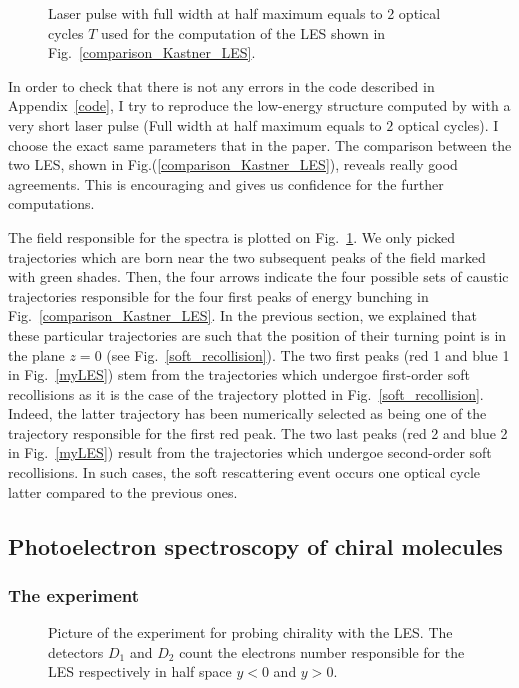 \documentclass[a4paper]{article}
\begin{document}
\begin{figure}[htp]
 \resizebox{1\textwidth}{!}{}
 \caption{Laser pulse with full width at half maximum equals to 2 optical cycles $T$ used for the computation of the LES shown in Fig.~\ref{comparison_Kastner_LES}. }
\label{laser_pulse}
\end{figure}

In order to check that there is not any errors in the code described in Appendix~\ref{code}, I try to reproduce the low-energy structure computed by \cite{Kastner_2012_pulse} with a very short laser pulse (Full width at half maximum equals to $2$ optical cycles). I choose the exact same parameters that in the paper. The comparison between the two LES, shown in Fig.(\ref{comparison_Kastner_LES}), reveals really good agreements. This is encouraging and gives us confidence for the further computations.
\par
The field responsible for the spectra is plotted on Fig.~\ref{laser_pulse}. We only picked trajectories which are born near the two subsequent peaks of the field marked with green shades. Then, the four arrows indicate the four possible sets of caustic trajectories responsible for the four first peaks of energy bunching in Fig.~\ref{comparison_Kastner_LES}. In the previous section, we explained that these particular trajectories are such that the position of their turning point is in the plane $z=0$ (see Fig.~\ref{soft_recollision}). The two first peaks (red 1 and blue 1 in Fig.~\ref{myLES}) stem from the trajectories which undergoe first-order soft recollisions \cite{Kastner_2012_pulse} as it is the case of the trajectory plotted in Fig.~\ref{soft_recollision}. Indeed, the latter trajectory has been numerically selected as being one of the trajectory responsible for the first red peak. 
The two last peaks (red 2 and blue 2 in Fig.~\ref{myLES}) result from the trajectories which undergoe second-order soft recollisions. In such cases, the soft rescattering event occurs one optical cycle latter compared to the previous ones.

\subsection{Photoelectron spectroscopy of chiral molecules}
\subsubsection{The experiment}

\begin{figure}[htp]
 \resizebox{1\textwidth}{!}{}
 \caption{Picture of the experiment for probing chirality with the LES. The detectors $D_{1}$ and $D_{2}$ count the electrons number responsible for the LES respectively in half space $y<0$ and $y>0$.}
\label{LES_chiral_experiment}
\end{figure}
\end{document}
□ □ □ □ □
Each line of the entries above that includes the string "responsible" should be copied out.

The field responsible for the spectra is plotted on Fig.~\ref{laser_pulse}. We only picked trajectories which are born near the two subsequent peaks of the field marked with green shades. Then, the four arrows indicate the four possible sets of caustic trajectories responsible for the four first peaks of energy bunching in Fig.~\ref{comparison_Kastner_LES}. In the previous section, we explained that these particular trajectories are such that the position of their turning point is in the plane $z=0$ (see Fig.~\ref{soft_recollision}). The two first peaks (red 1 and blue 1 in Fig.~\ref{myLES}) stem from the trajectories which undergoe first-order soft recollisions \cite{Kastner_2012_pulse} as it is the case of the trajectory plotted in Fig.~\ref{soft_recollision}. Indeed, the latter trajectory has been numerically selected as being one of the trajectory responsible for the first red peak. 
 \caption{Picture of the experiment for probing chirality with the LES. The detectors $D_{1}$ and $D_{2}$ count the electrons number responsible for the LES respectively in half space $y<0$ and $y>0$.}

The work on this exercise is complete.